*** Opening of Source data ***
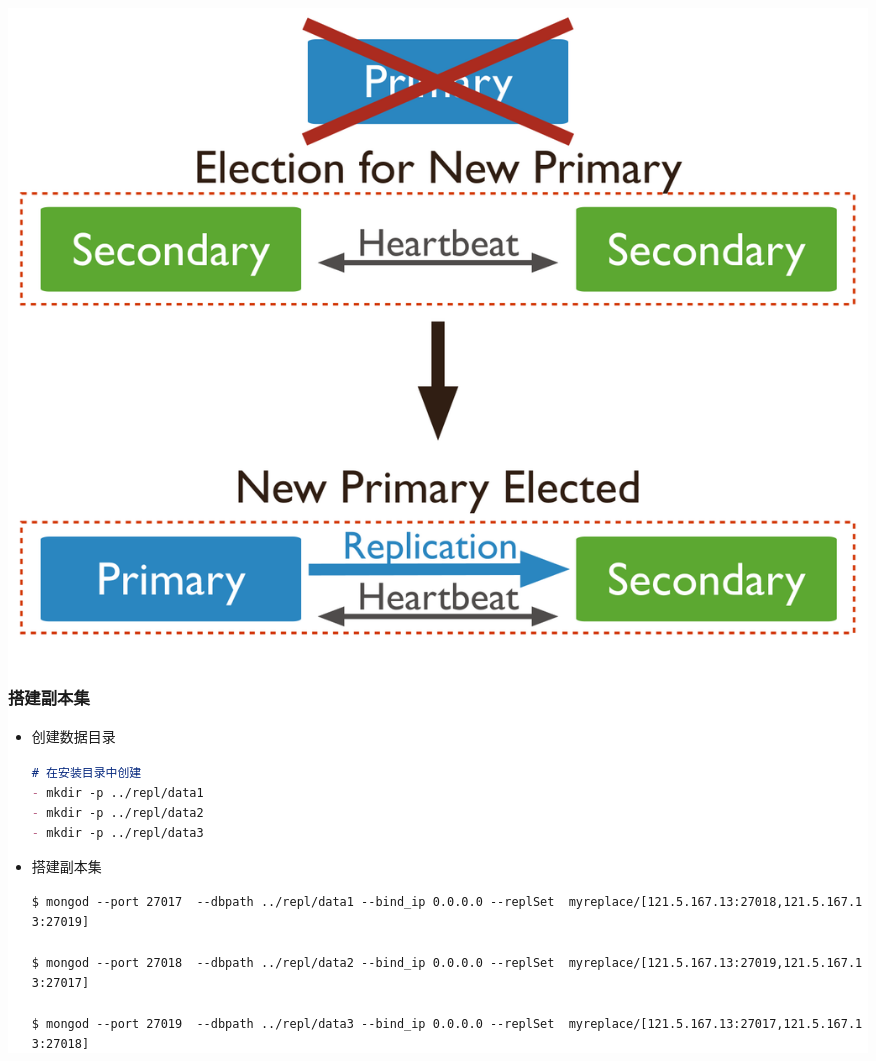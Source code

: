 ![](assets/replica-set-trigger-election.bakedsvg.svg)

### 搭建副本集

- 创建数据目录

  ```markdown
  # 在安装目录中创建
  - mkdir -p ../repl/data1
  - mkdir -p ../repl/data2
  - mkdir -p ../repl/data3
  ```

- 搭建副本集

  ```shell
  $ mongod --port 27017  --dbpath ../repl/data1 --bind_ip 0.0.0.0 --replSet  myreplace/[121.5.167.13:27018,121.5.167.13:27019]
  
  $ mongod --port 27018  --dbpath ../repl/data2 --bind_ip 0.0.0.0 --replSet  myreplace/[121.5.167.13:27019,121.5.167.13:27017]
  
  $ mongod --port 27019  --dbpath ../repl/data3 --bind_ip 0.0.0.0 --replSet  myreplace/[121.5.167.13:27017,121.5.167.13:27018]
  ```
*** Close of Source data ***
*** Opening of Source data ***
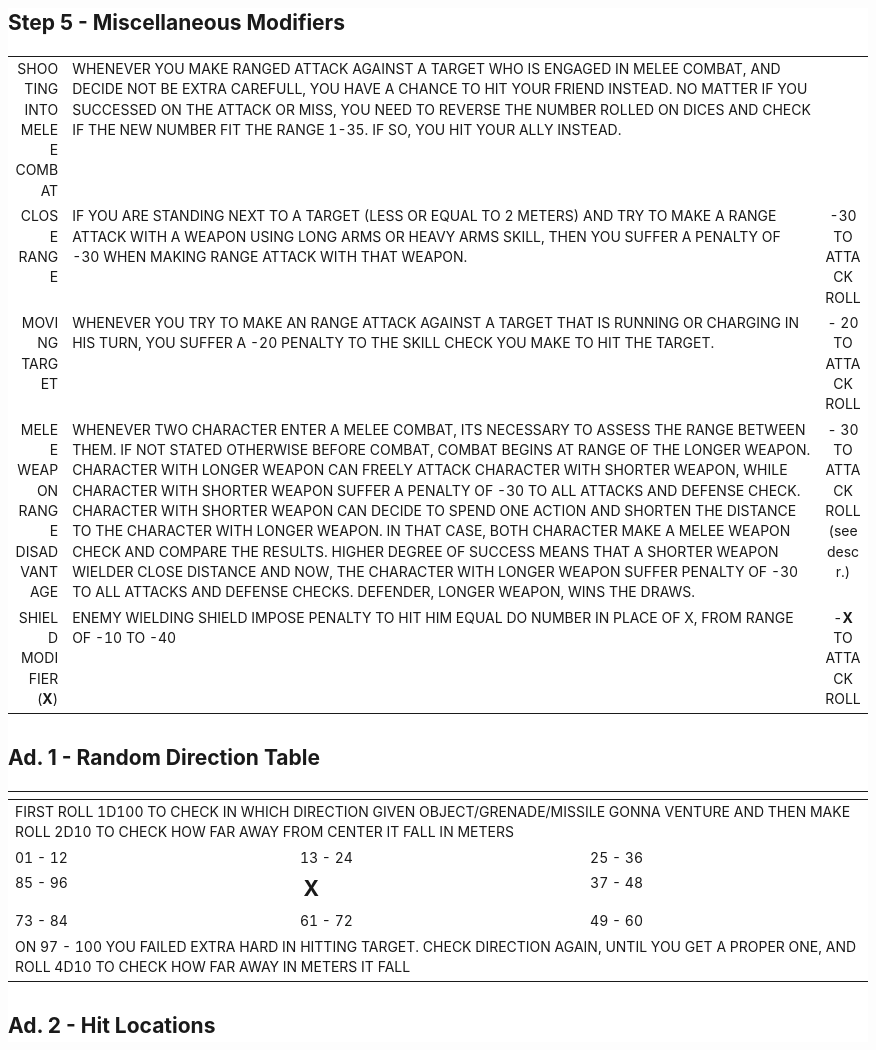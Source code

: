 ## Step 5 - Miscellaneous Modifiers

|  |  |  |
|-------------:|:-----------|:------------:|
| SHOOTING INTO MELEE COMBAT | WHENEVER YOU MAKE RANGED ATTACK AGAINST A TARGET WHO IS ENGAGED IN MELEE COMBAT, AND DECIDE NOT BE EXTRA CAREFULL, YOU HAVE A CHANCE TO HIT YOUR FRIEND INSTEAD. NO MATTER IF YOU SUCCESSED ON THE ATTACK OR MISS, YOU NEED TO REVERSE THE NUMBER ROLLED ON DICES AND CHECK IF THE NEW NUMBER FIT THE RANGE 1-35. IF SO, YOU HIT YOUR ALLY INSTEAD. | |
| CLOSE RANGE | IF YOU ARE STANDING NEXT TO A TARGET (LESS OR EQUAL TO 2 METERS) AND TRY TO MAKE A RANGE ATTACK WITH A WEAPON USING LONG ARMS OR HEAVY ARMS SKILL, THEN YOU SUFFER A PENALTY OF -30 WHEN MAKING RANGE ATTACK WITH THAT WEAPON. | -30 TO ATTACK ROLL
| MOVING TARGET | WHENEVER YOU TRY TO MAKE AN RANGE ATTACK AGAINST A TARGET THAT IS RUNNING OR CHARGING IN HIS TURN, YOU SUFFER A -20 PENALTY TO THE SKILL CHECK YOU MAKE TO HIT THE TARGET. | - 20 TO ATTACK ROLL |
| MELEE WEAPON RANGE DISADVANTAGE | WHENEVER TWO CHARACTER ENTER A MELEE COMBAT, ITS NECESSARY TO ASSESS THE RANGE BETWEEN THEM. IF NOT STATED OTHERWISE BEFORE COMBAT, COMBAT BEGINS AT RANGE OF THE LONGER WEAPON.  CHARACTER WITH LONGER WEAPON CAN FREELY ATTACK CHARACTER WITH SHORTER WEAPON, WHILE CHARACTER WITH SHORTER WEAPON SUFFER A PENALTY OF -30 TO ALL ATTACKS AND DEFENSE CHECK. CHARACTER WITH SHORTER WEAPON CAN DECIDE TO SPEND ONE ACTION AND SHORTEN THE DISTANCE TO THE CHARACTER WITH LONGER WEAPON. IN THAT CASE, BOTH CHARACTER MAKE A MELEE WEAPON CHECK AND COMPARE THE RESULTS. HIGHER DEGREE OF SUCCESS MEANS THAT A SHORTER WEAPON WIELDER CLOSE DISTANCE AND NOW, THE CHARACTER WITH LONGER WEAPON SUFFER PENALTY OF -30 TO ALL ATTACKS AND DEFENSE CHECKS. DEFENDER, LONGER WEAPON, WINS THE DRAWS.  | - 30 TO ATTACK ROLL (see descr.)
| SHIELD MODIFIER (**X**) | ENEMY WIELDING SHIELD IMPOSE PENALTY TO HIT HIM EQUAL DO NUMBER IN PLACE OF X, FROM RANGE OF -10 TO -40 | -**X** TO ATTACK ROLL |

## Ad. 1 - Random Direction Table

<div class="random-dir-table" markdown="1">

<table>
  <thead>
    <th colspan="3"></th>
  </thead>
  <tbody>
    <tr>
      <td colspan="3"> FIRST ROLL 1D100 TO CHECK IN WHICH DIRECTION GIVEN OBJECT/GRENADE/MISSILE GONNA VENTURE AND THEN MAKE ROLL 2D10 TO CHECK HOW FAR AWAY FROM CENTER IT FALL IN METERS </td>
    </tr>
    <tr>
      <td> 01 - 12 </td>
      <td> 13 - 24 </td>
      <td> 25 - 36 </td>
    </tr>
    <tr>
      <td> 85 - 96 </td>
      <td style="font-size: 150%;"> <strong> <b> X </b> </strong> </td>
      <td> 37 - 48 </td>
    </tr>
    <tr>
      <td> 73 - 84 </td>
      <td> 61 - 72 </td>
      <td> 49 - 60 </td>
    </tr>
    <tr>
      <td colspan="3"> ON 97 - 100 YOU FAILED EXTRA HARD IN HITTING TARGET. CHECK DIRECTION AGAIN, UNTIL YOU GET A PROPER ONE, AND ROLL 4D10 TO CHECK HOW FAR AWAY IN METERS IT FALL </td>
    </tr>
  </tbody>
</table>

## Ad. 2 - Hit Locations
*** Close of Source data ***
*** Opening of Source data ***
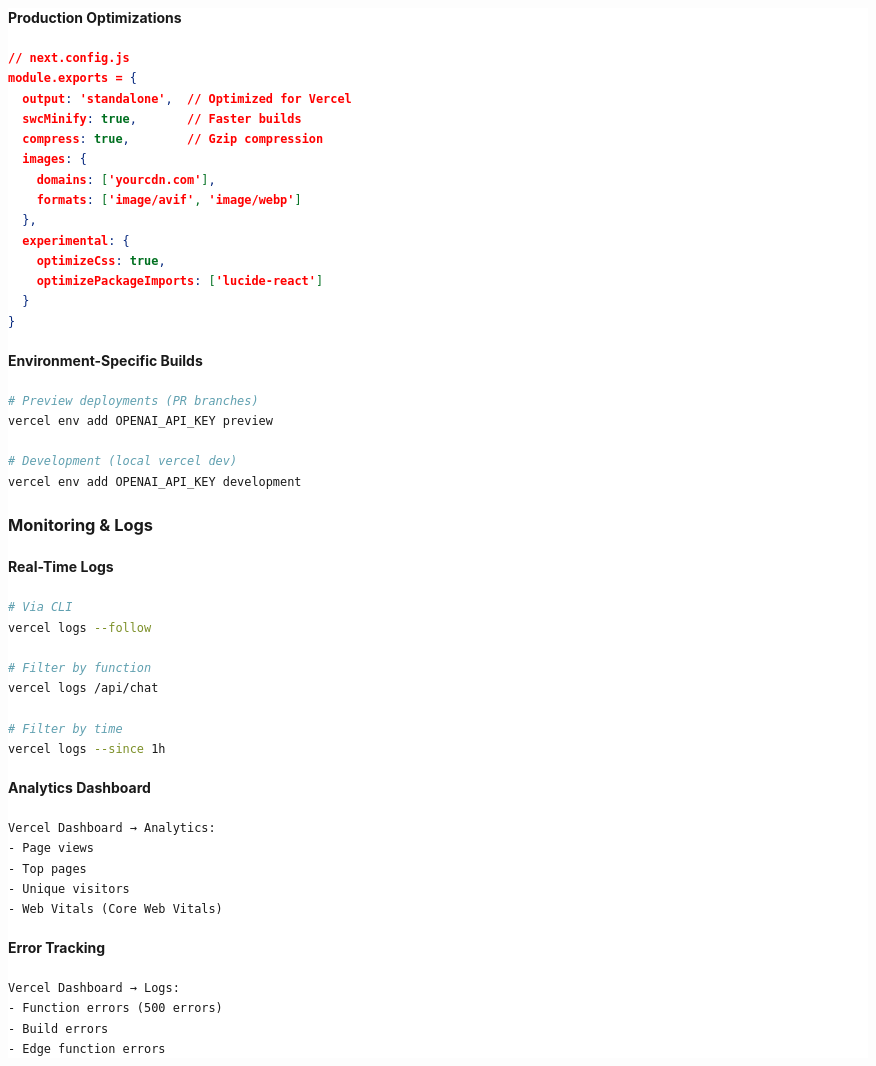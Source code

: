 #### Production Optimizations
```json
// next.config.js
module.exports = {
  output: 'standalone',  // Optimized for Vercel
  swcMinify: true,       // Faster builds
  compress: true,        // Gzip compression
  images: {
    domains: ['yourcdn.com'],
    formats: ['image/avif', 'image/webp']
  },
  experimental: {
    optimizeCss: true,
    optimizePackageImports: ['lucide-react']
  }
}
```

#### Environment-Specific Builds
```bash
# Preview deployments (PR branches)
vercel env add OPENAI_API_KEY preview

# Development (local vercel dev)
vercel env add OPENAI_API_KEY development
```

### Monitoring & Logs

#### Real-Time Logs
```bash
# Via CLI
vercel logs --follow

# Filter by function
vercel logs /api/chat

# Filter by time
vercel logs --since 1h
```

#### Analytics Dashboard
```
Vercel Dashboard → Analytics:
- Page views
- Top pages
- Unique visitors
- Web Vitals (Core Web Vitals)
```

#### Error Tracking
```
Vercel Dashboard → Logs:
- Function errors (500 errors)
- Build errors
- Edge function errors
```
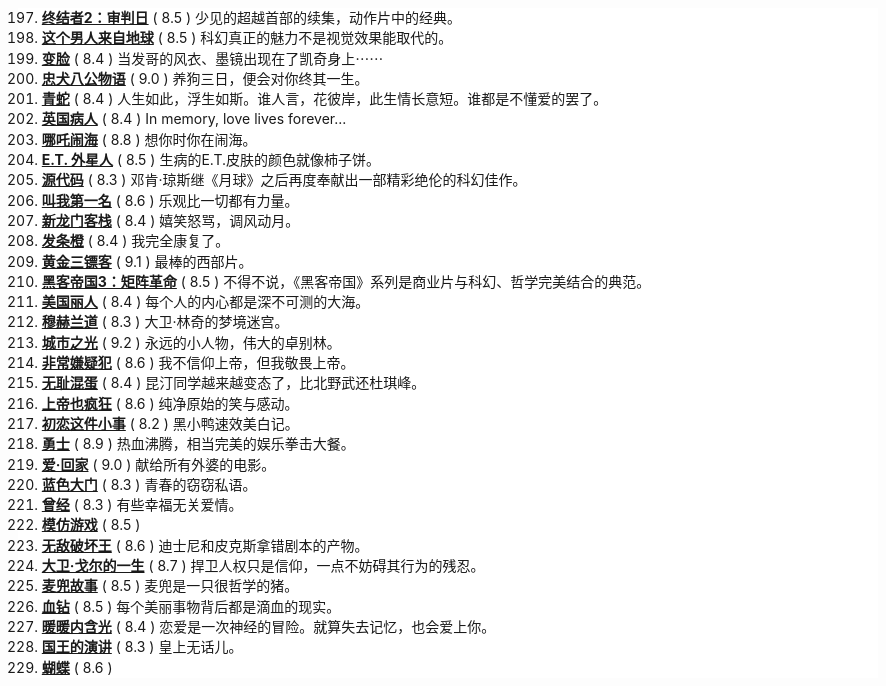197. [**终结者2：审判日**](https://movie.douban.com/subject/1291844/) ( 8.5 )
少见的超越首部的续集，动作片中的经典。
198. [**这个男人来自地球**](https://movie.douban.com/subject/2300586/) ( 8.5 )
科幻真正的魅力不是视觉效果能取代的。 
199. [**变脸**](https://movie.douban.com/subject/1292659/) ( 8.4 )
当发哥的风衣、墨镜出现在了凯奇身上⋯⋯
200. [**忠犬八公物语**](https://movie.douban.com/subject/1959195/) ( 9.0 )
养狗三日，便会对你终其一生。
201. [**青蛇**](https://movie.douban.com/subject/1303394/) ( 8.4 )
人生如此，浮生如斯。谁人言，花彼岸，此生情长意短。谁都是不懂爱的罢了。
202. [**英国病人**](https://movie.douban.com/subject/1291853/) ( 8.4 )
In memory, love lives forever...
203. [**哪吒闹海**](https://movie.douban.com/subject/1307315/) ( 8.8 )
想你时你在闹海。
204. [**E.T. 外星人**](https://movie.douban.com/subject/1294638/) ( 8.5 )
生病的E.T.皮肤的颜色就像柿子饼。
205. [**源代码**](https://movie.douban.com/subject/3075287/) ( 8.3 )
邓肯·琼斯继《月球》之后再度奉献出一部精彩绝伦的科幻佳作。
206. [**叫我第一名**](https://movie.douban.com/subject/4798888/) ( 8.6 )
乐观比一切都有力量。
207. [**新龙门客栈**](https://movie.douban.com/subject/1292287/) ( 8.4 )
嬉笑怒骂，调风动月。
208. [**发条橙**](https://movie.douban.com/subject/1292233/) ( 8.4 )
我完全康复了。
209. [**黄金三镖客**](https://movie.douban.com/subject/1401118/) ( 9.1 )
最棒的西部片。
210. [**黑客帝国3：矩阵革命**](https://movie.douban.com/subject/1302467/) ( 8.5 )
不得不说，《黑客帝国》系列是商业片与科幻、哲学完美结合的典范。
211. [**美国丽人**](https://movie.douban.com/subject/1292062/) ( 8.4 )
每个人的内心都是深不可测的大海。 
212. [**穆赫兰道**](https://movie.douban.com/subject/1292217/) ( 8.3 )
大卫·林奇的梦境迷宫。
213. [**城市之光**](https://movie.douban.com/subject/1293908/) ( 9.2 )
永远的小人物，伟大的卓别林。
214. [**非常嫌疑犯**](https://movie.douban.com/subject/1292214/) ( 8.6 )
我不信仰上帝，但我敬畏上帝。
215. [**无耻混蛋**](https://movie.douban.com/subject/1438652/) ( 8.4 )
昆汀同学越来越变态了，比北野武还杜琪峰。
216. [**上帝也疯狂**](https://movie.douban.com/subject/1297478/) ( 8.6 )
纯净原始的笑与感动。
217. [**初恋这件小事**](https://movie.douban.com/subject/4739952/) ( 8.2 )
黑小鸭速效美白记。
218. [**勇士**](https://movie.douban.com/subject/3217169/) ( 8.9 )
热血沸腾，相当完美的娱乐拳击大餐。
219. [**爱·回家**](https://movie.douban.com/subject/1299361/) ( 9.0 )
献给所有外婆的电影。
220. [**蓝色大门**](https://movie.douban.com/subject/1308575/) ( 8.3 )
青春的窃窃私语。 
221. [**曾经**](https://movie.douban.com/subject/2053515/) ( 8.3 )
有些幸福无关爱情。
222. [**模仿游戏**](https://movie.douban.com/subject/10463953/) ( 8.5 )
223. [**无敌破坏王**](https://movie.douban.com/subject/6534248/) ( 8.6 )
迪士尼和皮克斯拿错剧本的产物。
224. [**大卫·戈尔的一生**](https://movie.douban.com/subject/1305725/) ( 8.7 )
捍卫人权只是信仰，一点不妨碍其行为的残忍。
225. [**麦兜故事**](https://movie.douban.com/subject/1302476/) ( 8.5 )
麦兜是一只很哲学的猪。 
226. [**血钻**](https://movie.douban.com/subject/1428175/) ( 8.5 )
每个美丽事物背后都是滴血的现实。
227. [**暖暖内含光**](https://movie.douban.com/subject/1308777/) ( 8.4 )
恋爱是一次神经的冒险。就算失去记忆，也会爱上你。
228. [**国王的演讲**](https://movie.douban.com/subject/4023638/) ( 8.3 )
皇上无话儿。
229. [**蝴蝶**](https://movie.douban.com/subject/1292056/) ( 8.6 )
*** Close of Source data ***
> [What you should do] Every line above in which the word "myreplace" occurs needs to be copied.

> [Result below]
  $ mongod --port 27017  --dbpath ../repl/data1 --bind_ip 0.0.0.0 --replSet  myreplace/[121.5.167.13:27018,121.5.167.13:27019]
  $ mongod --port 27018  --dbpath ../repl/data2 --bind_ip 0.0.0.0 --replSet  myreplace/[121.5.167.13:27019,121.5.167.13:27017]
  $ mongod --port 27019  --dbpath ../repl/data3 --bind_ip 0.0.0.0 --replSet  myreplace/[121.5.167.13:27017,121.5.167.13:27018]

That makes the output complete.